This is part three of an ongoing review series (though future parts may have to be off-site, given all of the everything - should that happen, I will repost parts one through three there as well, for archival and reference purposes). You can find PART ONE here and find PART TWO here or in the tags.

I wanted to talk about more of this game, and I suppose I fell into the trap that we do in this impermanent place, of thinking that surely the platform will still be here tomorrow; surely there will be more time. [^1] And then suddenly there isn't time, and there's more that you want to say, and your designs to do an ordered and organized walkthrough of factions and pilot types and analysis falls apart because you really want to get SOMETHING up, and so you make a push to do so, and here it is. This isn't the final piece of my review, even if it ends up being the final piece on Cohost, but I'm definitely going to skip around a bit.
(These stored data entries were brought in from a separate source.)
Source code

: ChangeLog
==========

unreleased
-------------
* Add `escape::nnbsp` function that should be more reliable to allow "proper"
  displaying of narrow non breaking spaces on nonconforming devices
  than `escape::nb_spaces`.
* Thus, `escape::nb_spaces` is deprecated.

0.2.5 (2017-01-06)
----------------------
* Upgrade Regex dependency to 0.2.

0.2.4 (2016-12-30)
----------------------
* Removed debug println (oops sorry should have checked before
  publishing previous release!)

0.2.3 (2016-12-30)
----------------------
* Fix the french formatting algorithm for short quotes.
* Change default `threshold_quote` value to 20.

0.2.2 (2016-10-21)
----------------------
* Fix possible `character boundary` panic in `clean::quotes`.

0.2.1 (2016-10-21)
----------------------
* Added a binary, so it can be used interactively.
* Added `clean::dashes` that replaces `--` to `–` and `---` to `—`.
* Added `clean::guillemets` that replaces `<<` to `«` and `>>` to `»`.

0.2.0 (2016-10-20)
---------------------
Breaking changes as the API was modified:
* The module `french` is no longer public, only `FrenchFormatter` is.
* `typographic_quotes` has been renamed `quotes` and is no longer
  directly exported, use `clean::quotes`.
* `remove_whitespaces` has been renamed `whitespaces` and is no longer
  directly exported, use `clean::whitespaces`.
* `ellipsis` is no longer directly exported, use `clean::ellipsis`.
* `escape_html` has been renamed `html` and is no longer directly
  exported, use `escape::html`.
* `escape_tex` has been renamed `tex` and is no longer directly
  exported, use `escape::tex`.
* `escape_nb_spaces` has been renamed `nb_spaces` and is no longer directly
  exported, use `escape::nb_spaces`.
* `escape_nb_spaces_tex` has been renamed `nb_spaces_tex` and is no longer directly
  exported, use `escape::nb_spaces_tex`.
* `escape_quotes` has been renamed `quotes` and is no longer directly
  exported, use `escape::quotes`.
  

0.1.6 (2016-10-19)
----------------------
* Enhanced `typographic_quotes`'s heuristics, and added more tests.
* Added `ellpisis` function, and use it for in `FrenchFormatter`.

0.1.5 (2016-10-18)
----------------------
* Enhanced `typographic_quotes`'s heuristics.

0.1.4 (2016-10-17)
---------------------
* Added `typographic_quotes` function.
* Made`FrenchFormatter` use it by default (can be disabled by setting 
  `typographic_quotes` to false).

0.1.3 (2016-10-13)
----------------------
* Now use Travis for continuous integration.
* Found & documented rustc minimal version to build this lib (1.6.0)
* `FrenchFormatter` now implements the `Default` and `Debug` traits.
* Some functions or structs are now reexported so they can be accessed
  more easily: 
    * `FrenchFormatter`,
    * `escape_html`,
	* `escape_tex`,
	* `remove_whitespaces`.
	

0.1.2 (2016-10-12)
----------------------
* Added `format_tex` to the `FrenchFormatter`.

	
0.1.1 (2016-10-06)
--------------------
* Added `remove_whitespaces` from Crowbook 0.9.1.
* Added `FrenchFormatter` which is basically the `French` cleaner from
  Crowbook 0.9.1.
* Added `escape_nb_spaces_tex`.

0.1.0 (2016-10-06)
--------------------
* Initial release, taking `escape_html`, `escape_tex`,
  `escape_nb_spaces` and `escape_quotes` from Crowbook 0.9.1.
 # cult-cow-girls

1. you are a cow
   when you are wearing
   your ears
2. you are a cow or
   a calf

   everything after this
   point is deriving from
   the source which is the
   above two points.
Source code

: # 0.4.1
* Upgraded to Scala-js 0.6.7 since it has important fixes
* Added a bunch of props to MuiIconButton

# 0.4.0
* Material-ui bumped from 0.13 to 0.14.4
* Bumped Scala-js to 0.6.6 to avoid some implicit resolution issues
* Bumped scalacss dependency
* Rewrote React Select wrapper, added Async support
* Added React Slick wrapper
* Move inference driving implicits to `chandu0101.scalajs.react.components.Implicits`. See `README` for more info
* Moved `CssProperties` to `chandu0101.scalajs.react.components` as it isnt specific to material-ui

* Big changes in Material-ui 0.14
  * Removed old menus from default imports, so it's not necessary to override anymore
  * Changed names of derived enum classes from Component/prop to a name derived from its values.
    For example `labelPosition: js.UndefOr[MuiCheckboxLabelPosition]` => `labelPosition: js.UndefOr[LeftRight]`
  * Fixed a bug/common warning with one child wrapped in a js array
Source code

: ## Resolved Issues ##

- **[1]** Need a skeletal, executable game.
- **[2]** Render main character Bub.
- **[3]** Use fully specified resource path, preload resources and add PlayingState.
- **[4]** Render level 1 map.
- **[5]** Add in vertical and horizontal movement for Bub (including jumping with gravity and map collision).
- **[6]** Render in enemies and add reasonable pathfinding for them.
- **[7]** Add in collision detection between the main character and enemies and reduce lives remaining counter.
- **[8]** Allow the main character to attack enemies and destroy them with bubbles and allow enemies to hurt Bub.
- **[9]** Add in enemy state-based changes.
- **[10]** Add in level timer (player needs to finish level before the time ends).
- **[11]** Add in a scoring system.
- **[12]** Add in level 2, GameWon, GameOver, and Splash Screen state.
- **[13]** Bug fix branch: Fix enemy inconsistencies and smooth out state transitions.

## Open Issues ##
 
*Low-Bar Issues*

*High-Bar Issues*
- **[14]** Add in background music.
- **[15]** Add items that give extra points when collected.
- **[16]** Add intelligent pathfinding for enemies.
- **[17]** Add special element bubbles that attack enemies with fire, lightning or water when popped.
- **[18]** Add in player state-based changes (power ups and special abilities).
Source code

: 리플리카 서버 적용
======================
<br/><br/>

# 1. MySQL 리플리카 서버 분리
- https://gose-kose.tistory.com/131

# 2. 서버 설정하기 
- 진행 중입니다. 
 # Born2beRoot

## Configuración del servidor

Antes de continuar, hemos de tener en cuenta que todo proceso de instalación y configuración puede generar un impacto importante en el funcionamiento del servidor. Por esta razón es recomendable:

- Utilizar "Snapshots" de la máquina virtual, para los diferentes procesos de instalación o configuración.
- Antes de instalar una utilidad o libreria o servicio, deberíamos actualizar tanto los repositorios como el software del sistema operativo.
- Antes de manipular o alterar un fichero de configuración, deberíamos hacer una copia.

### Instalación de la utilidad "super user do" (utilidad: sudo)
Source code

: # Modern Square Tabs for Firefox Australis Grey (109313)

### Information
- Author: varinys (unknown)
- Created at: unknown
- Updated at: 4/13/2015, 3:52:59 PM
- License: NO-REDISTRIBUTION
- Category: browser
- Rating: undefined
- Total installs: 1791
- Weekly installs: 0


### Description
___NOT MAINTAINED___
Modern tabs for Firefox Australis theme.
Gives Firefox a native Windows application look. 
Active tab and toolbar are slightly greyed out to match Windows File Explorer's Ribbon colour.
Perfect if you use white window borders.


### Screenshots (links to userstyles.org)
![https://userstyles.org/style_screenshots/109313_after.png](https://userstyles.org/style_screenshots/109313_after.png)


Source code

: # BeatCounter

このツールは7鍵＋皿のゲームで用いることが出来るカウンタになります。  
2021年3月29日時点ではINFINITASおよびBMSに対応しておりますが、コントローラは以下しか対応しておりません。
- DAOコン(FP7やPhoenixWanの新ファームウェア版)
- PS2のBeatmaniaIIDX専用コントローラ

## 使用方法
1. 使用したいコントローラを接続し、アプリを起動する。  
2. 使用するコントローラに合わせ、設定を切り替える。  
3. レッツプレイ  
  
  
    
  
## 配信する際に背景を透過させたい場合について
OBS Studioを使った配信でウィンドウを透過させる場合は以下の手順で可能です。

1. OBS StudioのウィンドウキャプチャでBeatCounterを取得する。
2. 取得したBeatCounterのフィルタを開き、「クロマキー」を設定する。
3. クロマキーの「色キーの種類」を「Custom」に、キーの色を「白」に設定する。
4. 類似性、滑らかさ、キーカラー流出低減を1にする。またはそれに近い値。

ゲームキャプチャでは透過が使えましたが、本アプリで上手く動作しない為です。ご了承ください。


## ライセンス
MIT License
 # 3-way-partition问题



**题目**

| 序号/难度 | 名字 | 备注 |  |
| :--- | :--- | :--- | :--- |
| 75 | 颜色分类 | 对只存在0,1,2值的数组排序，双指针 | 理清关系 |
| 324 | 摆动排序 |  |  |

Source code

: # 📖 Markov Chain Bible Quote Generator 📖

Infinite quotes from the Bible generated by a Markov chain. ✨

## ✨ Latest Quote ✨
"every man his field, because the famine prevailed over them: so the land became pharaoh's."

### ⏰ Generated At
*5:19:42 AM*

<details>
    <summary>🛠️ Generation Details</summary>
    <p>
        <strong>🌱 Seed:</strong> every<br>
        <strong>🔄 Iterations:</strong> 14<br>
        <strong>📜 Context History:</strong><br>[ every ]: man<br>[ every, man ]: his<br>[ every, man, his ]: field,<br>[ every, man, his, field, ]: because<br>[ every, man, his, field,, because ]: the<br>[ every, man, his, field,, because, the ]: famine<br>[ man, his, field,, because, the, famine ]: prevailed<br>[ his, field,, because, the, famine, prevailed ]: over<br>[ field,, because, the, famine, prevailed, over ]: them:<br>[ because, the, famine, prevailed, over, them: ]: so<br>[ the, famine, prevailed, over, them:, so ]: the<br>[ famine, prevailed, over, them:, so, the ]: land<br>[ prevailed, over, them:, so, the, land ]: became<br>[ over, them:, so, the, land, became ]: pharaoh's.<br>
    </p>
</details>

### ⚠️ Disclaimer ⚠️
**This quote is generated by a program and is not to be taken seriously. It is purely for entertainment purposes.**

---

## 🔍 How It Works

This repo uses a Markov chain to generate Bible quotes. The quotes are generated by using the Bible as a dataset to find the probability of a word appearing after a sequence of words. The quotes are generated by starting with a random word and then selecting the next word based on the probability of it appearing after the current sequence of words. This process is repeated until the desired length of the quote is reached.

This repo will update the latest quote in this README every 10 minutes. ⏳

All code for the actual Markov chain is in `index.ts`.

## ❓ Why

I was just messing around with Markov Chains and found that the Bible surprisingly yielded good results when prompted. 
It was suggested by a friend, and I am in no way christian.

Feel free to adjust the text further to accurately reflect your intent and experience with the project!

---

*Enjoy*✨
Over the last couple decades I've seen a heartbreaking number of mech TTRPGs come and go, and run into one wall or another. Frequently, that wall is Battletech: I can't tell you the number of Battletech heartbreakers I've seen come and go. Out of all that time, there are, I think... 5? mech tabletop games [^2] that've come out which stick with me and elevate themselves out of the broad "well, it's fine, you'll have fun" category, and Violet Core is one of those. Today, I want to talk about it again, and talk about where it's succeeding in places that other games have failed for me.

It's not hard to make a good looking mech game. Now that I've opened myself up to protest fire, let me clarify: there are no shortage of skilled mech artists for hire (often far too available for hire; artists are perpetually underemployed and should be hired and paid more and I will die on this hill even as a poor person) and for those willing and able to hire them, or those willing to work on their own skill or find public domain art assets, there is a rich visual language and lexicon for the mecha ur-genre and its component subgenres. Out of all the anime-adjacent media, there's probably a stronger visual language to "mecha" than there is for "cyberpunk" or "fantasy" genres, to say nothing of languishing offshoots like "girls with guns" or even "crime anime". If you put in the work and learn from the copious amounts of resources out there, it's not hard to make a good looking mech game!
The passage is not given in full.